==== Information given
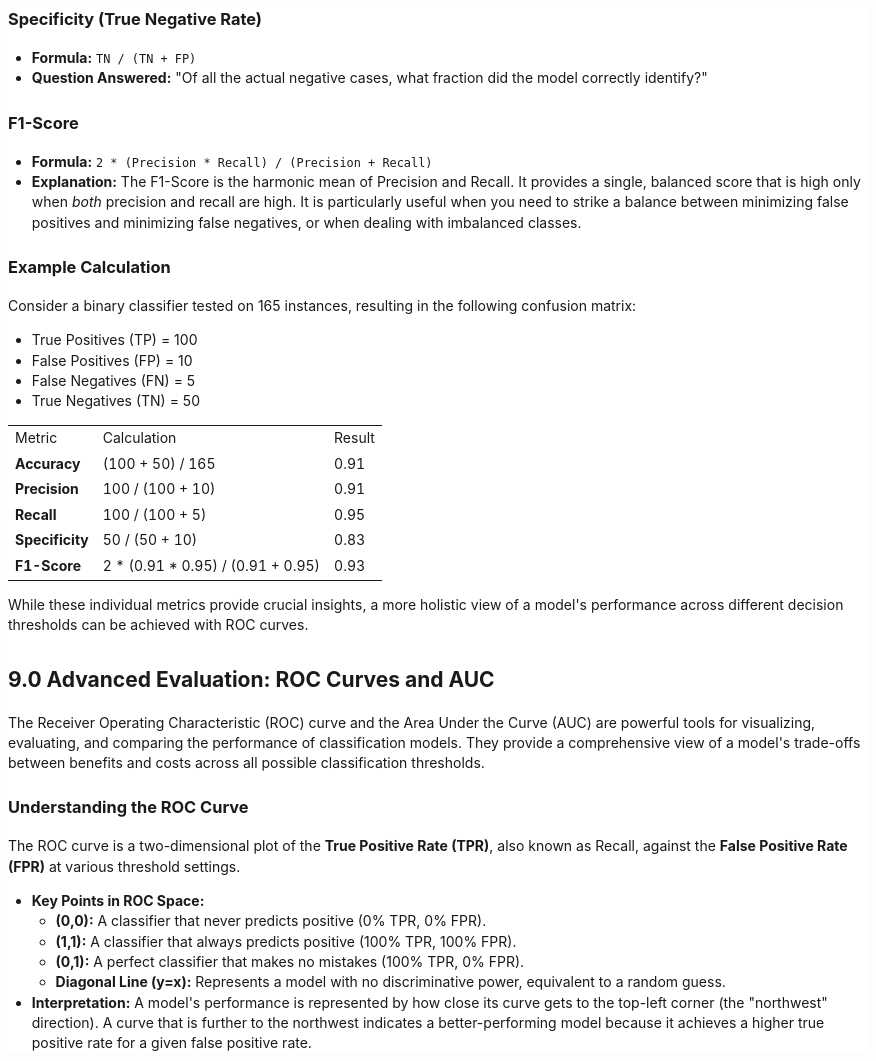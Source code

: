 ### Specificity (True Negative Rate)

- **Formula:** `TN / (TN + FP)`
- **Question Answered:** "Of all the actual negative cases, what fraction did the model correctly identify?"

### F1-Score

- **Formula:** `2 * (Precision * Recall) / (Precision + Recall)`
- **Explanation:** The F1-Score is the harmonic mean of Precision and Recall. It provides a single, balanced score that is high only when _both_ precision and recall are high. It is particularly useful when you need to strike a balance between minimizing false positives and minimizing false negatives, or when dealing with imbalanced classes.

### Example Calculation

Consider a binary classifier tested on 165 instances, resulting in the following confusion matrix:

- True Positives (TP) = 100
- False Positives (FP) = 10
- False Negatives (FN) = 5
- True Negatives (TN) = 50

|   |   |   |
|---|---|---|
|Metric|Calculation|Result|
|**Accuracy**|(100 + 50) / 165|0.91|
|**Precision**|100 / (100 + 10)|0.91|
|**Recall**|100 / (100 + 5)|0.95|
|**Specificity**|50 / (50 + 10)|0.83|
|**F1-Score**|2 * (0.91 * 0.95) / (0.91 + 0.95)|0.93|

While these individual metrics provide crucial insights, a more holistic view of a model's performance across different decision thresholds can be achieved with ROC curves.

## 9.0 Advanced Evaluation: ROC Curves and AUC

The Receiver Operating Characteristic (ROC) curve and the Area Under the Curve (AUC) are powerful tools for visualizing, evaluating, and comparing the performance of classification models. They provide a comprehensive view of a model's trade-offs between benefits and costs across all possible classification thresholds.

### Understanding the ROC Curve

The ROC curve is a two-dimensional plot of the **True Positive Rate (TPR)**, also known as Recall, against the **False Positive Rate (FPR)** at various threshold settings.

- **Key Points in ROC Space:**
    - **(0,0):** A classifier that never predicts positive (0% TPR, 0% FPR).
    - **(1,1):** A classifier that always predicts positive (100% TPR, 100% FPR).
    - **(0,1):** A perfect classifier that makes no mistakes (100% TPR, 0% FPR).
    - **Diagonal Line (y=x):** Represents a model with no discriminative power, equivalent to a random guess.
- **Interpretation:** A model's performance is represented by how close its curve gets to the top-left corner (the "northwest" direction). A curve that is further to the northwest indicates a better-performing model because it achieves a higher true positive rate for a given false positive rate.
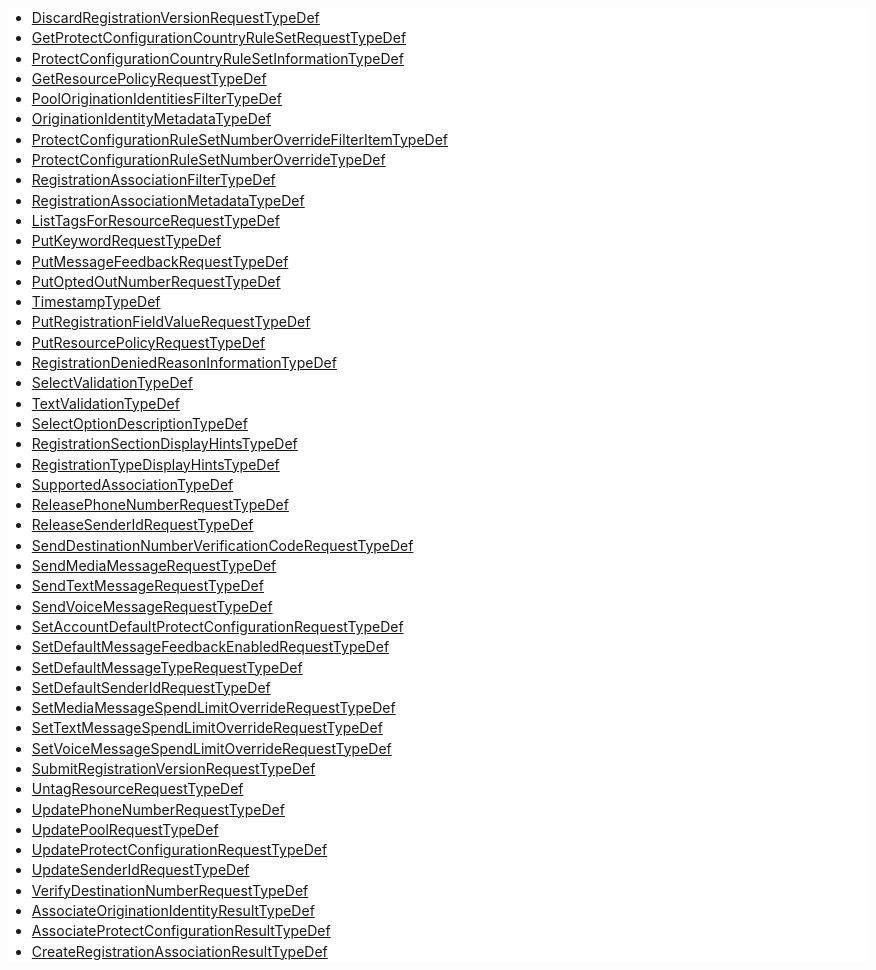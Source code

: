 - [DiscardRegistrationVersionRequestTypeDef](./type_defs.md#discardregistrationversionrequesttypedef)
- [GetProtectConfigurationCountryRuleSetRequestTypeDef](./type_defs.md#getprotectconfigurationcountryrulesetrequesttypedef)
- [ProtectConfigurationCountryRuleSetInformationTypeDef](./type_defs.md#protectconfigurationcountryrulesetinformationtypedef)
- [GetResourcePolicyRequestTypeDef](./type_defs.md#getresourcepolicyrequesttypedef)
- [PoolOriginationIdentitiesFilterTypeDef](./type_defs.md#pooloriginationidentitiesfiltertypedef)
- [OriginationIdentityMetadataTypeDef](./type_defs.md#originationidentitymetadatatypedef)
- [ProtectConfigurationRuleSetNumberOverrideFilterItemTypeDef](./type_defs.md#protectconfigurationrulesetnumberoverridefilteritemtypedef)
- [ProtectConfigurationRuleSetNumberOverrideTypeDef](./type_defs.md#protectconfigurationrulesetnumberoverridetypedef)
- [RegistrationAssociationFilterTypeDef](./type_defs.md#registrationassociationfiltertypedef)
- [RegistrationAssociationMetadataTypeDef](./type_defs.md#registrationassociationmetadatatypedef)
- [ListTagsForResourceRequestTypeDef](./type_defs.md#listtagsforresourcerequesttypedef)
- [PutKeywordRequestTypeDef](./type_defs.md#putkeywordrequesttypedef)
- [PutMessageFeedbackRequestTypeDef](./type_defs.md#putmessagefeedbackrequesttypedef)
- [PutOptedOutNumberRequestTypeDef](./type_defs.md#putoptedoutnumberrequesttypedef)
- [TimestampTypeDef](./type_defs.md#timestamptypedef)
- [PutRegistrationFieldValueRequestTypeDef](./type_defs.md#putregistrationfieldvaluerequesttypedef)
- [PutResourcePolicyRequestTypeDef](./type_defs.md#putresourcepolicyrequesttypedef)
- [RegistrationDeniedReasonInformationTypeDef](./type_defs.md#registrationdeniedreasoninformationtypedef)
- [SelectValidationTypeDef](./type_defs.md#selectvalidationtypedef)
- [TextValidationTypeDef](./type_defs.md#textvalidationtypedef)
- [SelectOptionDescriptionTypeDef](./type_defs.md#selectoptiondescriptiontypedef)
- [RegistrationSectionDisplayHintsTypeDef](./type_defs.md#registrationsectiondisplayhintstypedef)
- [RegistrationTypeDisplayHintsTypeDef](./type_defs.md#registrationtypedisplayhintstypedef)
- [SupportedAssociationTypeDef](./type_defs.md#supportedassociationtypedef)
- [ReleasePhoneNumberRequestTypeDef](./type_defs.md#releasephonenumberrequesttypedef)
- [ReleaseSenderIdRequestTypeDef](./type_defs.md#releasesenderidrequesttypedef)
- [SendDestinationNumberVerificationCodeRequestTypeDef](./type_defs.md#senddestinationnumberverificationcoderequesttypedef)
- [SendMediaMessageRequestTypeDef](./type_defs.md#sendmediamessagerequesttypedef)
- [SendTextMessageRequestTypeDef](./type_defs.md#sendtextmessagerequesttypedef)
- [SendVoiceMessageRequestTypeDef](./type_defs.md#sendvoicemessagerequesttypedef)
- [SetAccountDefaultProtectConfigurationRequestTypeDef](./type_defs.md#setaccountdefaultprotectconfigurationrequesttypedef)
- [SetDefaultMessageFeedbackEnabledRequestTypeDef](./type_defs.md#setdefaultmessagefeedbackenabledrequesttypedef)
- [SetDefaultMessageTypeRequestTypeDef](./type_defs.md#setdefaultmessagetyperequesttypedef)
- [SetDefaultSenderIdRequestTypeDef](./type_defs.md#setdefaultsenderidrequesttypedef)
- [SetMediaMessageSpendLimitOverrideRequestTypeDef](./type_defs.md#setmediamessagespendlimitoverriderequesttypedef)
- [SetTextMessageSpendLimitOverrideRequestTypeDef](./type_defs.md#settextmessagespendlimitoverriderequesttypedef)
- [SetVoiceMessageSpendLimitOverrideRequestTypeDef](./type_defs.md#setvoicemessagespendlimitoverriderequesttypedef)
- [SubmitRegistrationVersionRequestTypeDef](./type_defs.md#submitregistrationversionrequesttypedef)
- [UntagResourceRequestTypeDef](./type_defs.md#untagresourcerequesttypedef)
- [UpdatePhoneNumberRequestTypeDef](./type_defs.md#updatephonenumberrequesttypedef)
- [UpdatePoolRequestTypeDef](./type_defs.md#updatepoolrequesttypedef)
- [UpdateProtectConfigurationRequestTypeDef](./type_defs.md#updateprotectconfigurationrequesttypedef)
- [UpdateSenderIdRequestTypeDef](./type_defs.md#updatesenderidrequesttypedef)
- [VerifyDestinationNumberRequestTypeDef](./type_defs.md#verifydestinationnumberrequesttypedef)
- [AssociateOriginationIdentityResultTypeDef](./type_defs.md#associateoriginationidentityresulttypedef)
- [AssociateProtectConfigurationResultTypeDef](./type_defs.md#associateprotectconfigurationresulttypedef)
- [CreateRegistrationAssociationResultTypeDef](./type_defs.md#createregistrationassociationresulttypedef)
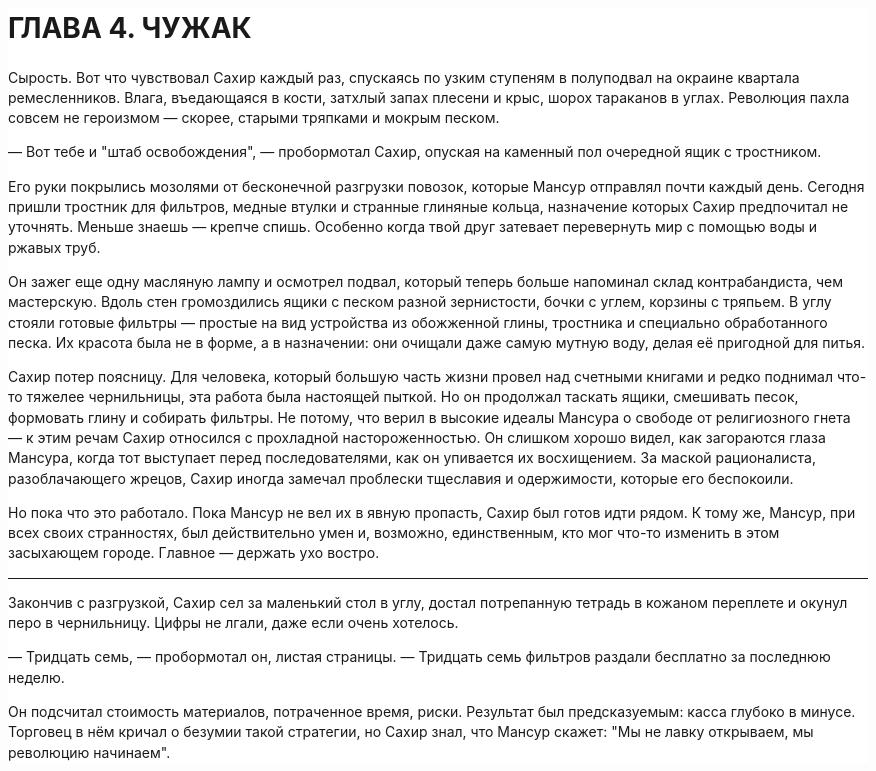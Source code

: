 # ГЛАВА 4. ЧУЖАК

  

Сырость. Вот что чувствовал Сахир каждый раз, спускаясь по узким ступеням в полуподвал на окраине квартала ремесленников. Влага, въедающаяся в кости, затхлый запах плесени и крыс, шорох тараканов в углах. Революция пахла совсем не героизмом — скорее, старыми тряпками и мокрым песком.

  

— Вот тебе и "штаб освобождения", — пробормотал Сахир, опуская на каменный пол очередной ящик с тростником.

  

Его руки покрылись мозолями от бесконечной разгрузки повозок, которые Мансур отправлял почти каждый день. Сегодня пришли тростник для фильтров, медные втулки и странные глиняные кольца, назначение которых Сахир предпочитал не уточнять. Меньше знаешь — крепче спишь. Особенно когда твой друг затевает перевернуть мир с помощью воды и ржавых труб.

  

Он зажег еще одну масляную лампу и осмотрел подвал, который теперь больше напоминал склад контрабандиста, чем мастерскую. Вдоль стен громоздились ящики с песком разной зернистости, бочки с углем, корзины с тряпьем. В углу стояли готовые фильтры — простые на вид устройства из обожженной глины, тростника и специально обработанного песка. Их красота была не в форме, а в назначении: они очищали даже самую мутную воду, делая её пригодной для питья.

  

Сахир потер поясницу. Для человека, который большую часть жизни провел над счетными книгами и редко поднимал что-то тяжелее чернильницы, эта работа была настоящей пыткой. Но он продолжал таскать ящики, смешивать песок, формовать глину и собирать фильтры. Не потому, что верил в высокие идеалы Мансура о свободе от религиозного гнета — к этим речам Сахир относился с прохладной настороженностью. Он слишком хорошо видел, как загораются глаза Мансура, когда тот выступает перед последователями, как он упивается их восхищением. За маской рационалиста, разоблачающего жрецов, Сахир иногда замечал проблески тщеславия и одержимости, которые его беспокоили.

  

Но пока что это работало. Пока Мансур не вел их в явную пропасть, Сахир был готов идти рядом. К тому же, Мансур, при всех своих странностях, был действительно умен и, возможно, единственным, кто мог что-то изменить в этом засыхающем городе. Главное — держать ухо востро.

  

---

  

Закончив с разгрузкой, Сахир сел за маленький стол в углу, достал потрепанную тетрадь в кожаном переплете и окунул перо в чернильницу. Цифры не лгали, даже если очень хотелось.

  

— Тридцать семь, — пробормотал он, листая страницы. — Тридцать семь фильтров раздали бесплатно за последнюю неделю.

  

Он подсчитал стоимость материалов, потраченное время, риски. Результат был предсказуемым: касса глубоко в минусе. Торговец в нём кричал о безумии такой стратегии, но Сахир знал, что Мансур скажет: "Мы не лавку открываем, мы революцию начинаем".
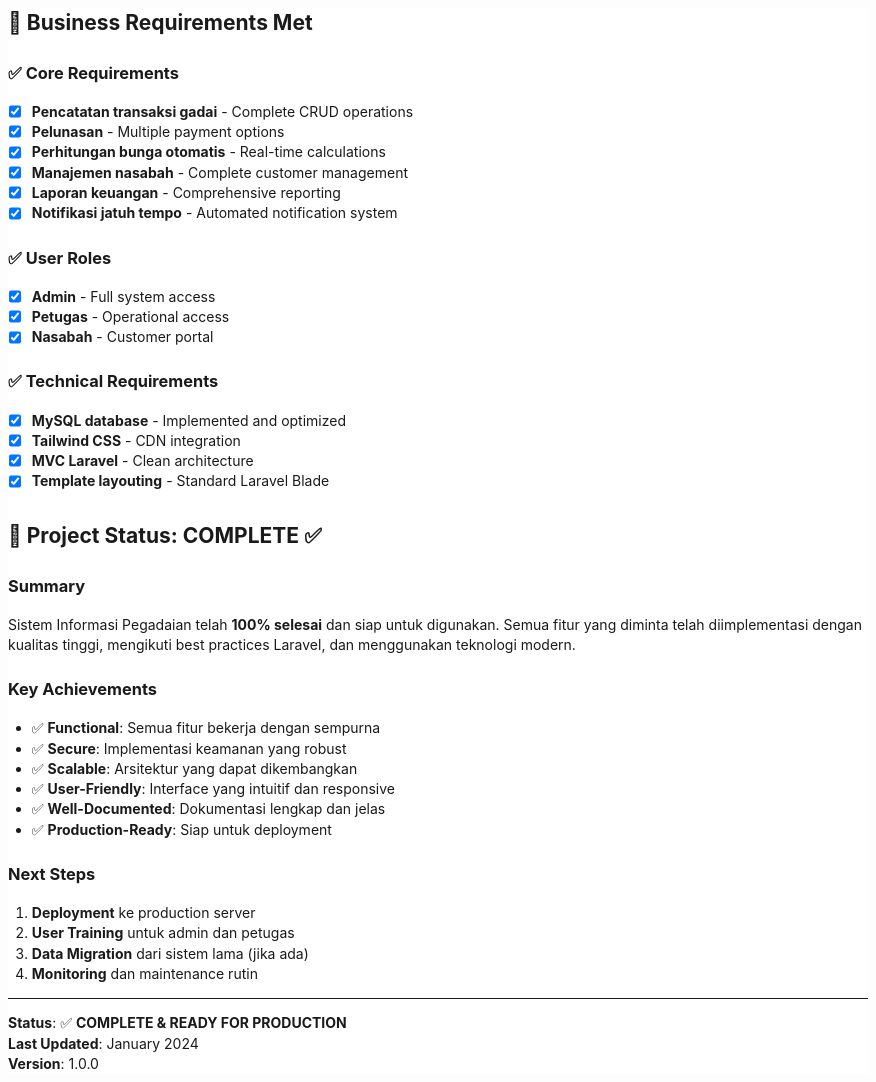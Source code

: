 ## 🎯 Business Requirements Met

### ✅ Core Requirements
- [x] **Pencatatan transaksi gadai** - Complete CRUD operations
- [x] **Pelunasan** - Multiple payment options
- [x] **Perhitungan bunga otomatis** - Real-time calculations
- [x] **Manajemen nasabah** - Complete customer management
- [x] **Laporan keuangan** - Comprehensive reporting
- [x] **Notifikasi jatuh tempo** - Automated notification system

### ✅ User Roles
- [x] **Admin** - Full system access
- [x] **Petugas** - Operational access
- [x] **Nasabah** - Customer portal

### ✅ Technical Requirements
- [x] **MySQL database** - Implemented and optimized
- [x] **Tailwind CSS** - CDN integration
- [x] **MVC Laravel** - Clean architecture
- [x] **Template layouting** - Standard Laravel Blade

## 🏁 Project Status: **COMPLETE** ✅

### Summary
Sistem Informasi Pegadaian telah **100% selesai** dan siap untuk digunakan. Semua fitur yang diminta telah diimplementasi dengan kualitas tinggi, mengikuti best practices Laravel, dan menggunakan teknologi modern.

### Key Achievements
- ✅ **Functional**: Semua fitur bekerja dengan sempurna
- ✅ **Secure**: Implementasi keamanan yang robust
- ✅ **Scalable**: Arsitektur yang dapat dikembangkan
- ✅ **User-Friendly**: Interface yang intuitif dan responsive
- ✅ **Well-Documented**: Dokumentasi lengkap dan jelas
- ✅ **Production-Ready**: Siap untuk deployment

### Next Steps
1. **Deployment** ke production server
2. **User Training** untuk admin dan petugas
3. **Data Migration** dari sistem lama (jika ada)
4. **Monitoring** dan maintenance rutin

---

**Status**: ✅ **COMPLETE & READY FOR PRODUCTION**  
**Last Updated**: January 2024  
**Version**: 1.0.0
========
▶ [Task to carry out]: Give the exact lines, and only those, from the line containing "### ✅ User Roles" through the line containing "- [x] **MVC Laravel** - Clean architecture" in the entries above.

▶ [Exercise answer]:
### ✅ User Roles
- [x] **Admin** - Full system access
- [x] **Petugas** - Operational access
- [x] **Nasabah** - Customer portal

### ✅ Technical Requirements
- [x] **MySQL database** - Implemented and optimized
- [x] **Tailwind CSS** - CDN integration
- [x] **MVC Laravel** - Clean architecture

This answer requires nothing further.